Jorge Luis Hernández García*


Etodo ser vivo cuenta con innumerables genes –segmentos de ácido desoxirribonucleico (ADN)– donde almacena celosamente su información genética; en esos genes se hallan las instrucciones necesarias para fabricar proteínas específicas para la célula. Este proceso es de vital importancia ya que las proteínas se consideran como los engranes de la maquinaria celular; sin ellas, le sería prácticamente imposible a la célula llevar a cabo las funciones metabólicas necesarias para mantenerse con vida.

Para realizar semejante obra, es necesario que los planos genéticos –es decir, la información codificada en el ADN– llegue hasta los obreros celulares, conocidos propiamente como ribosomas (ARNr)-, para que, junto con los acarreadores de aminoácidos o ARN de transferencia (ARNt), lean y traduzcan las instrucciones para la elaboración de las proteínas.

En los organismos donde el material genético se localiza en un núcleo celular delimitado (a los que se les llama “eucariontes”), la síntesis de proteínas es harto más compleja, pues si bien es cierto que el ADN es el acervo genético de la célula, no tiene la capacidad para abandonar al núcleo y fijarse a los ribosomas durante este proceso, pues, de hacerlo, el resultado podría ser fatal.

Al hallarse imposibilitado, el A D N se vale del apoyo de un copión para llevar el mensaje desde el núcleo hasta el citoplasma, al que se denomina ARN mensajero (ARNm), que, como su nombre lo indica, copia el mensaje del ADN y, dada su capacidad de abandonar el núcleo, se dirige hacia los ribosomas para ensamblar las proteínas. Estos procesos se conocen como transcripción y traducción.

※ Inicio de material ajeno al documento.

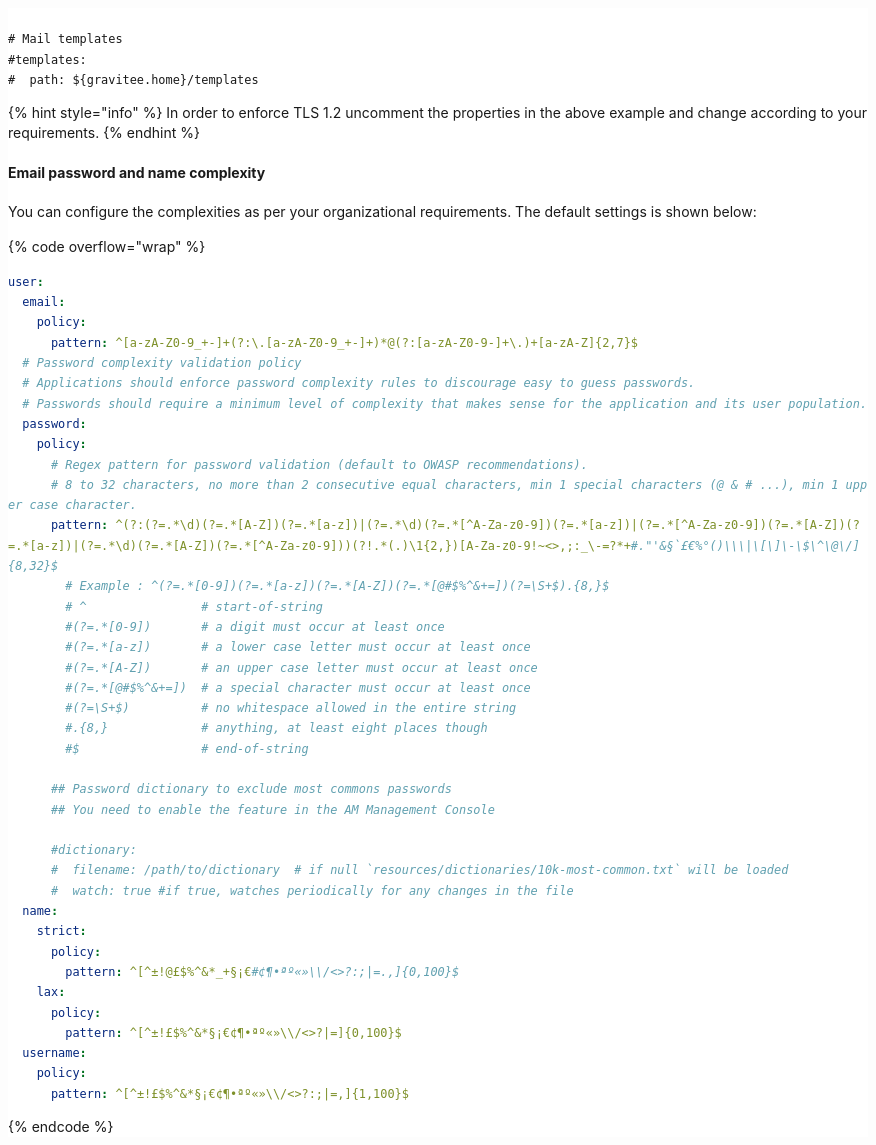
 ```

# Mail templates
#templates:
#  path: ${gravitee.home}/templates
```

{% hint style="info" %}
In order to enforce TLS 1.2 uncomment the properties in the above example and change according to your requirements.
{% endhint %}

#### **Email password and name complexity**

You can configure the complexities as per your organizational requirements. The default settings is shown below:

{% code overflow="wrap" %}
```yaml
user:
  email:
    policy:
      pattern: ^[a-zA-Z0-9_+-]+(?:\.[a-zA-Z0-9_+-]+)*@(?:[a-zA-Z0-9-]+\.)+[a-zA-Z]{2,7}$
  # Password complexity validation policy
  # Applications should enforce password complexity rules to discourage easy to guess passwords.
  # Passwords should require a minimum level of complexity that makes sense for the application and its user population.
  password:
    policy:
      # Regex pattern for password validation (default to OWASP recommendations).
      # 8 to 32 characters, no more than 2 consecutive equal characters, min 1 special characters (@ & # ...), min 1 upper case character.
      pattern: ^(?:(?=.*\d)(?=.*[A-Z])(?=.*[a-z])|(?=.*\d)(?=.*[^A-Za-z0-9])(?=.*[a-z])|(?=.*[^A-Za-z0-9])(?=.*[A-Z])(?=.*[a-z])|(?=.*\d)(?=.*[A-Z])(?=.*[^A-Za-z0-9]))(?!.*(.)\1{2,})[A-Za-z0-9!~<>,;:_\-=?*+#."'&§`£€%°()\\\|\[\]\-\$\^\@\/]{8,32}$
        # Example : ^(?=.*[0-9])(?=.*[a-z])(?=.*[A-Z])(?=.*[@#$%^&+=])(?=\S+$).{8,}$
        # ^                # start-of-string
        #(?=.*[0-9])       # a digit must occur at least once
        #(?=.*[a-z])       # a lower case letter must occur at least once
        #(?=.*[A-Z])       # an upper case letter must occur at least once
        #(?=.*[@#$%^&+=])  # a special character must occur at least once
        #(?=\S+$)          # no whitespace allowed in the entire string
        #.{8,}             # anything, at least eight places though
        #$                 # end-of-string

      ## Password dictionary to exclude most commons passwords
      ## You need to enable the feature in the AM Management Console

      #dictionary:
      #  filename: /path/to/dictionary  # if null `resources/dictionaries/10k-most-common.txt` will be loaded
      #  watch: true #if true, watches periodically for any changes in the file
  name:
    strict:
      policy:
        pattern: ^[^±!@£$%^&*_+§¡€#¢¶•ªº«»\\/<>?:;|=.,]{0,100}$
    lax:
      policy:
        pattern: ^[^±!£$%^&*§¡€¢¶•ªº«»\\/<>?|=]{0,100}$
  username:
    policy:
      pattern: ^[^±!£$%^&*§¡€¢¶•ªº«»\\/<>?:;|=,]{1,100}$
```
{% endcode %}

Durante mucho tiempo, la función que se le otorgó al ARN estaba únicamente resumida en dos grandes aspectos. Como se mencionó anteriormente, los ARNm son “simples” intermediarios en la expresión genética, y su papel consiste en transmitir la información entre el ADN y las proteínas, mientras que los ARNr y ARNt se encargan de procesarla e integrarla en la fabricación de dichas proteínas.

No obstante, en 1998, el rango que se le había otorgado al ARN pareció no importarle y comenzó a sublevarse junto con su ejército al descubrirse el ARN de interferencia (ARNi) –que es un mediador del silenciamiento genético mediante moléculas de ARN bicatenario– en ciertos gusanos nematodos. A partir de entonces, se demostró que el ARN de doble cadena (ARNdc) posee la capacidad de reprimir la expresión de un gen determinado debido a la destrucción de su ARNm intermediario, evitando con ello la síntesis de la proteína a la cual codifica, así como el bloqueo de la transcripción (la síntesis de los ARNm desde el ADN) y la inhibición de la traducción (la síntesis de proteínas desde los ARNm). Así, el ARNi no sólo acecha a los ARNm para su destrucción: dirige además el silenciamiento directo del ADN, eliminando por completo –en el caso más extremo– los genes del genoma, aunque en la mayoría de los casos el ADN no se destruye, sino que únicamente experimenta un empaquetamiento más denso para que no pueda ser transcrito.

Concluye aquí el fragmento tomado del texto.